Milli Savunma Bakanlığı tarafından yapılan resmi açıklamada, olayın istisnai bir şekilde geliştiği ve daha önce benzeri bir durumla karşılaşılmadığı ifade edildi. Açıklamada, 2019 yılından bu yana Pençe serisi harekâtlar kapsamında toplam 3 bin 764 mağaranın arama-tarama ve imhasının yapıldığı, ancak bu tür bir gaz sızıntısı olayının ilk kez yaşandığı vurgulandı. Olayın meydana geldiği mağara, operasyon kapsamında girilen 3 bin 765’inci mağara oldu.
Bakanlık, olay öncesindeki keşif faaliyetlerinde mağarada herhangi bir olumsuzluğa rastlanmadığını belirtti. 1-5 Temmuz tarihleri arasında yapılan keşiflerde ve 6 Temmuz sabahı kullanılan keşif köpeğinin tepkisizliği doğrultusunda, mağarada bir gaz riski öngörülmediği ve bu nedenle gaz ölçümüne gerek duyulmadığı ifade edildi.
"Emir Beklemeden Mağaraya Girdiler"
Olayın ardından yürütülen kurtarma operasyonlarında görevli olmayan bazı personelin, emir beklemeden ve kendi canlarını hiçe sayarak mağaraya girdikleri ve bu sayede daha büyük bir kaybın önüne geçildiği tespit edildi. MSB, bu davranışların silah arkadaşlığı duygusunun bir yansıması olduğunu ve kurtarma sürecinin prosedürlere uygun yürütüldüğünü belirtti.
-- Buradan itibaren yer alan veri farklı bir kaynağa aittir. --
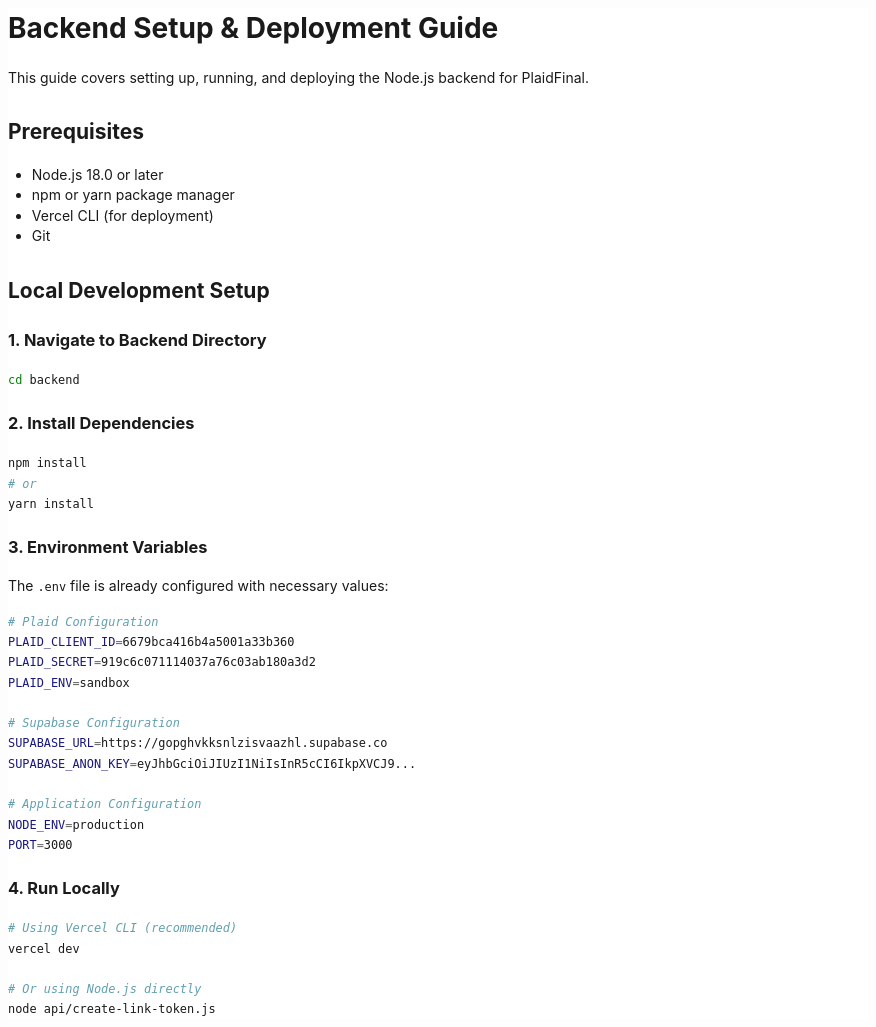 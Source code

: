 # Backend Setup & Deployment Guide

This guide covers setting up, running, and deploying the Node.js backend for PlaidFinal.

## Prerequisites

- Node.js 18.0 or later
- npm or yarn package manager
- Vercel CLI (for deployment)
- Git

## Local Development Setup

### 1. Navigate to Backend Directory
```bash
cd backend
```

### 2. Install Dependencies
```bash
npm install
# or
yarn install
```

### 3. Environment Variables
The `.env` file is already configured with necessary values:
```bash
# Plaid Configuration
PLAID_CLIENT_ID=6679bca416b4a5001a33b360
PLAID_SECRET=919c6c071114037a76c03ab180a3d2
PLAID_ENV=sandbox

# Supabase Configuration
SUPABASE_URL=https://gopghvkksnlzisvaazhl.supabase.co
SUPABASE_ANON_KEY=eyJhbGciOiJIUzI1NiIsInR5cCI6IkpXVCJ9...

# Application Configuration
NODE_ENV=production
PORT=3000
```

### 4. Run Locally
```bash
# Using Vercel CLI (recommended)
vercel dev

# Or using Node.js directly
node api/create-link-token.js
```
“İstisnai ve Olağan Dışı Bir Durum”
Bakanlık açıklamasında, olayın öngörülemez, istisnai ve olağan dışı bir durum olduğu vurgulanarak, herhangi bir disiplin zafiyeti veya yönetim eksikliği bulunmadığı sonucuna varıldığı ifade edildi. Açıklama, “Yaşanan bu elim olay hepimizi derinden etkiledi. Şehitlerimize Allah’tan rahmet, ailelerine ve milletimize başsağlığı diliyoruz” sözleriyle son buldu.